I’m sleepy, is this making any sense? As I say I find my hob works differently. I had to boil it low-ish to cook the seeds and then raise it to caramelise the sugar. Be careful of burning here as it’s hard to see what colour the syrup is. This is one of the easier recipes, but it really does taste nice. Like Sesame Snaps if you’ve ever eaten them. I remember loving melted chocolate on cooked sugar, again: Fat, you could just grate or chop some fine and toss it on while it’s hot on the tray. I don’t know if the butter can be substituted, it’s part of the reason this has a chewy rather than hard texture. If you know of any substitutes that work in sugar recipes then please comment below. That’s all for today. I’ll get back to normal next post, promise. Until later.

 photo WP_20161007_007_e_zpspkhrmntu.jpgJust out of the pan, five minutes before scoring.


3/4 Cup/150g Sugar
1/4 Cup/75g Honey
1 Tbsp/15ml Water
1 Cup/150g Sesame Seeds
1 Tbsp/15g Butter, Room Temperature
1 Tsp Vanilla Extract
1/4 Tsp Baking Soda


1. Line a baking tray with greaseproof paper.

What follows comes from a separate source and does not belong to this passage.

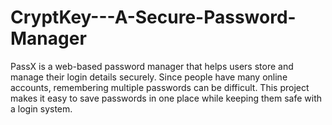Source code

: # CryptKey---A-Secure-Password-Manager
PassX is a web-based password manager that helps users store and manage their login details securely. Since people have many online accounts, remembering multiple passwords can be difficult. This project makes it easy to save passwords in one place while keeping them safe with a login system.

2. Dissolve Sugar, Water and Honey in a saucepan over medium heat. Stirring, with a wooden spoon, as needed.

3. Once Sugar has dissolved add Sesame Seeds and stir everything together. Cook slowly until Sesame seed start to colour slightly. Increase heat to medium-high, mixture will start to bubble. Keep stirred and cook until the mixture has taken on an amber hue, be careful of burning.

4. Immediately remove from heat, whisk in Butter and Vanilla Extract. Add Baking Soda and then pour mixture over the prepared tray.

5. Leave to cool for 5 minutes then run the back of a knife over to divide into squares. Let cool completely and break apart. Store in a container in the fridge.